Steam’s contributions to Linux are to help Steam, not to help Linux, which is probably why they forked Wine into Proton rather than contributing into Wine: they have to keep it open source since Proton is based on the original LGPL code from Wine (they would need to rewrite it from scratch to close source it), but by controlling that fork they can make sure it will always work best inside the Steam app, in the Steam Deck and with Steam Games.
Steam’s Linux contributions are optimized to work best with Steam (and specific things like the Steam API only work with Steam infrastructure), which is what I meant when I said that they want to tie gamers to their infrastructure.
Let’s not be naive: Steam does what’s good for Steam and whilst as a side-effect they do contribute to Linux, it’s always in ways that are optimized to work best from the Steam app and with Steam games, whilst GOG does not contribute to Linux at all, just kinda supporting it with minimum effort, but since their “unique selling proposition” is freedom in gaming, de facto in Linux they get out of the way of open source gaming support tools and of gamers who want to more tightly control their gaming experience.
Both Steam and GOG are doing what’s best for them and both bring as a side effect different benefits for gaming in Linux.
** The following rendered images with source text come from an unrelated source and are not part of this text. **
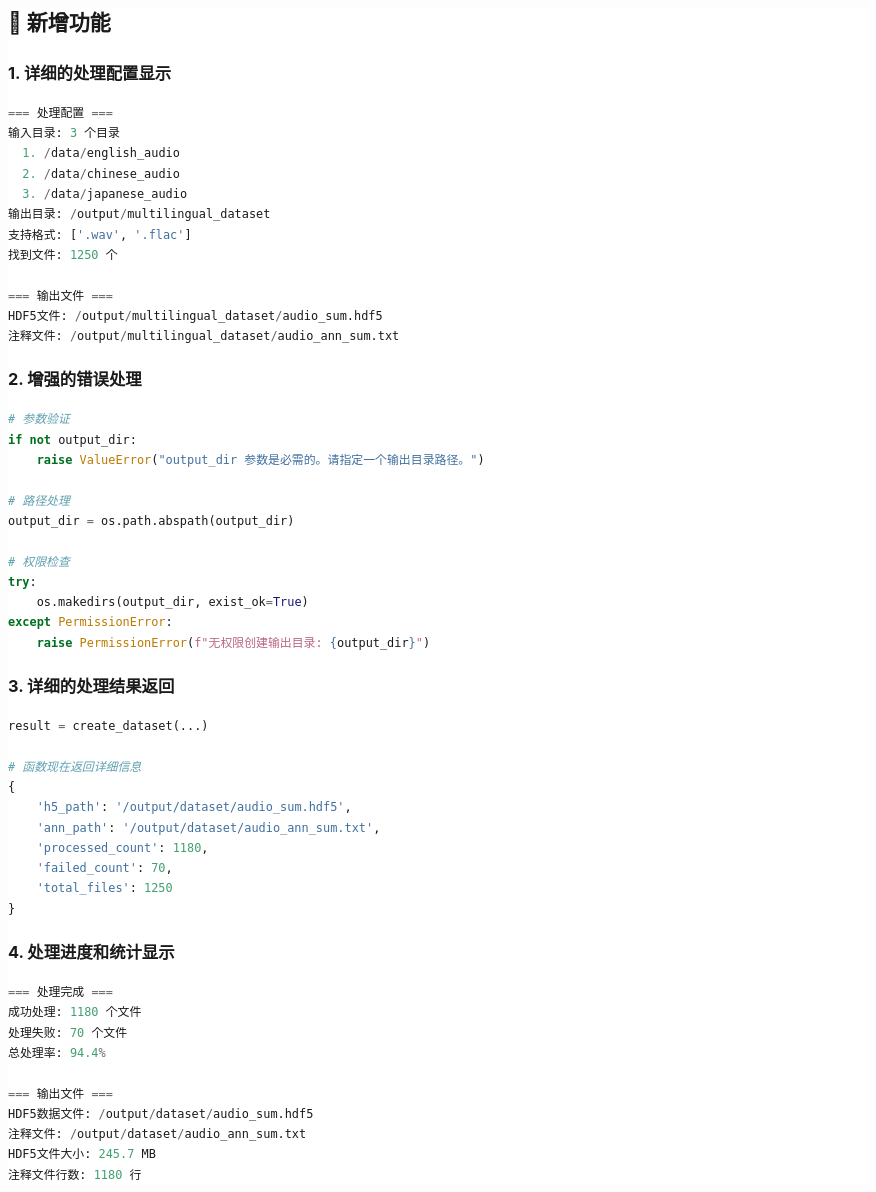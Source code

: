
```python
```

## 🎁 新增功能

### 1. 详细的处理配置显示
```python
=== 处理配置 ===
输入目录: 3 个目录
  1. /data/english_audio
  2. /data/chinese_audio  
  3. /data/japanese_audio
输出目录: /output/multilingual_dataset
支持格式: ['.wav', '.flac']
找到文件: 1250 个

=== 输出文件 ===
HDF5文件: /output/multilingual_dataset/audio_sum.hdf5
注释文件: /output/multilingual_dataset/audio_ann_sum.txt
```

### 2. 增强的错误处理
```python
# 参数验证
if not output_dir:
    raise ValueError("output_dir 参数是必需的。请指定一个输出目录路径。")

# 路径处理
output_dir = os.path.abspath(output_dir)

# 权限检查
try:
    os.makedirs(output_dir, exist_ok=True)
except PermissionError:
    raise PermissionError(f"无权限创建输出目录: {output_dir}")
```

### 3. 详细的处理结果返回
```python
result = create_dataset(...)

# 函数现在返回详细信息
{
    'h5_path': '/output/dataset/audio_sum.hdf5',
    'ann_path': '/output/dataset/audio_ann_sum.txt', 
    'processed_count': 1180,
    'failed_count': 70,
    'total_files': 1250
}
```

### 4. 处理进度和统计显示
```python
=== 处理完成 ===
成功处理: 1180 个文件
处理失败: 70 个文件
总处理率: 94.4%

=== 输出文件 ===
HDF5数据文件: /output/dataset/audio_sum.hdf5
注释文件: /output/dataset/audio_ann_sum.txt
HDF5文件大小: 245.7 MB
注释文件行数: 1180 行
```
Oh it’s not just GOG, it’s Epic as well. And frankly, I don’t believe you. Based on what you said above about “don’t tend to learn how to do things yourself” I’m gonna guess you’re using all sort of tricks to get shit to work. The only thing I do is hit download and then open. If they don’t work, I don’t bother with anything more than that (or try opening them in Steam, sometimes that works).
I have 3 different devices, including a Steam Deck, that I have had the same experience on.
Which is completely irrelevant if you’re not buying/redeeming them on Steam.
LOL what? I’m very interested to hear more about what you think Steam’s “server infrastructure” or the store app has to do with this. And how that relates to myself and GOG having problems but you not having them? How can it work “just fine” for you in Heroic/Lutris but simultaneously GOG is incapable of the same?